▸ What is being asked:
Copy out the data in full and exactly, passing over the pictures.

____ Recorded data

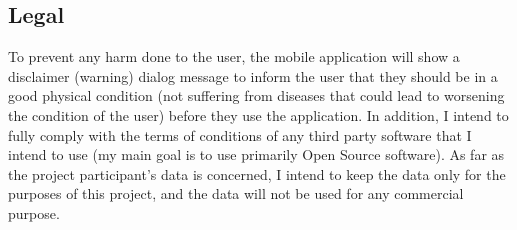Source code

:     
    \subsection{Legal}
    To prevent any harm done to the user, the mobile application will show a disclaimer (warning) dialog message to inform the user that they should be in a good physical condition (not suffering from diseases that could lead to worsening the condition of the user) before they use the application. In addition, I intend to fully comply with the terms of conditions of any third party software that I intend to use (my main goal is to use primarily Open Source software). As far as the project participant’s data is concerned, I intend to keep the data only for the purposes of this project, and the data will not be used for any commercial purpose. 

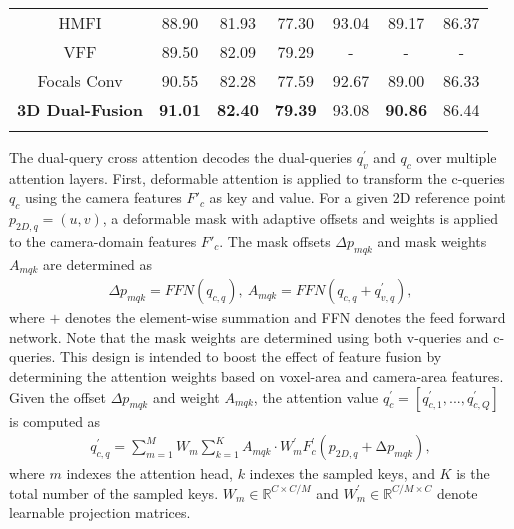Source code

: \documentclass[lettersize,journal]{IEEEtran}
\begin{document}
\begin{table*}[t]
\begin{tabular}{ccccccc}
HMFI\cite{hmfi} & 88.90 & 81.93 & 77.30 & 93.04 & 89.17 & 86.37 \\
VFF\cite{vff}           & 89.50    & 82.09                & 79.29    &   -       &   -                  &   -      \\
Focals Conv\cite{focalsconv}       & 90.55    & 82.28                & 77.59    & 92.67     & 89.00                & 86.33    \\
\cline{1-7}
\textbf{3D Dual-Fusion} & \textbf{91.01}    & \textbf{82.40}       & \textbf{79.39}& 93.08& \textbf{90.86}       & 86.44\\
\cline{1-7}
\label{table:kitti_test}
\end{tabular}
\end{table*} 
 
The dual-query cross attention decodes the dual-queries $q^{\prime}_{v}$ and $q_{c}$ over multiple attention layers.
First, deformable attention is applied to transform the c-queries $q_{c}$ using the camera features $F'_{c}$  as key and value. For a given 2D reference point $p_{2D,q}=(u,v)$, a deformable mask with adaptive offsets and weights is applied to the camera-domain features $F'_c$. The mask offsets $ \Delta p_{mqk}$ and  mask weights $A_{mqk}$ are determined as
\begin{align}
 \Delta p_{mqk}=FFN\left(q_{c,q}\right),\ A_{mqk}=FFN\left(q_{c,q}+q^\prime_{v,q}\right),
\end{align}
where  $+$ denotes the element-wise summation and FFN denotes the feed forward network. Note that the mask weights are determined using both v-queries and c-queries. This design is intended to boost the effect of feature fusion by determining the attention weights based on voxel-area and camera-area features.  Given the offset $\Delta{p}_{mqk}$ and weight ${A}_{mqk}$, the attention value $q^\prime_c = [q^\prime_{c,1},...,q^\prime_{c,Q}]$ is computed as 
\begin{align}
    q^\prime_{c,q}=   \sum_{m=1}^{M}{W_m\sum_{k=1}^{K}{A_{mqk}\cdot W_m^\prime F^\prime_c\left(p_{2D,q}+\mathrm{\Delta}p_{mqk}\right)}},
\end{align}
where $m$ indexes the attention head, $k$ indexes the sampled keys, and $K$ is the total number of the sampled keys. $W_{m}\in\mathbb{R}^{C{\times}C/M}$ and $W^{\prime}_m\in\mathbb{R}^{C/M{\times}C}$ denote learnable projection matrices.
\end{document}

________

▸ Result for this task:
Source code

:     
    \subsection{Legal}
    To prevent any harm done to the user, the mobile application will show a disclaimer (warning) dialog message to inform the user that they should be in a good physical condition (not suffering from diseases that could lead to worsening the condition of the user) before they use the application. In addition, I intend to fully comply with the terms of conditions of any third party software that I intend to use (my main goal is to use primarily Open Source software). As far as the project participant’s data is concerned, I intend to keep the data only for the purposes of this project, and the data will not be used for any commercial purpose. 

Source code

: \documentclass[lettersize,journal]{IEEEtran}
\begin{document}
\begin{table*}[t]
\begin{tabular}{ccccccc}
HMFI\cite{hmfi} & 88.90 & 81.93 & 77.30 & 93.04 & 89.17 & 86.37 \\
VFF\cite{vff}           & 89.50    & 82.09                & 79.29    &   -       &   -                  &   -      \\
Focals Conv\cite{focalsconv}       & 90.55    & 82.28                & 77.59    & 92.67     & 89.00                & 86.33    \\
\cline{1-7}
\textbf{3D Dual-Fusion} & \textbf{91.01}    & \textbf{82.40}       & \textbf{79.39}& 93.08& \textbf{90.86}       & 86.44\\
\cline{1-7}
\label{table:kitti_test}
\end{tabular}
\end{table*} 
 
The dual-query cross attention decodes the dual-queries $q^{\prime}_{v}$ and $q_{c}$ over multiple attention layers.
First, deformable attention is applied to transform the c-queries $q_{c}$ using the camera features $F'_{c}$  as key and value. For a given 2D reference point $p_{2D,q}=(u,v)$, a deformable mask with adaptive offsets and weights is applied to the camera-domain features $F'_c$. The mask offsets $ \Delta p_{mqk}$ and  mask weights $A_{mqk}$ are determined as
\begin{align}
 \Delta p_{mqk}=FFN\left(q_{c,q}\right),\ A_{mqk}=FFN\left(q_{c,q}+q^\prime_{v,q}\right),
\end{align}
where  $+$ denotes the element-wise summation and FFN denotes the feed forward network. Note that the mask weights are determined using both v-queries and c-queries. This design is intended to boost the effect of feature fusion by determining the attention weights based on voxel-area and camera-area features.  Given the offset $\Delta{p}_{mqk}$ and weight ${A}_{mqk}$, the attention value $q^\prime_c = [q^\prime_{c,1},...,q^\prime_{c,Q}]$ is computed as 
\begin{align}
    q^\prime_{c,q}=   \sum_{m=1}^{M}{W_m\sum_{k=1}^{K}{A_{mqk}\cdot W_m^\prime F^\prime_c\left(p_{2D,q}+\mathrm{\Delta}p_{mqk}\right)}},
\end{align}
where $m$ indexes the attention head, $k$ indexes the sampled keys, and $K$ is the total number of the sampled keys. $W_{m}\in\mathbb{R}^{C{\times}C/M}$ and $W^{\prime}_m\in\mathbb{R}^{C/M{\times}C}$ denote learnable projection matrices.
\end{document}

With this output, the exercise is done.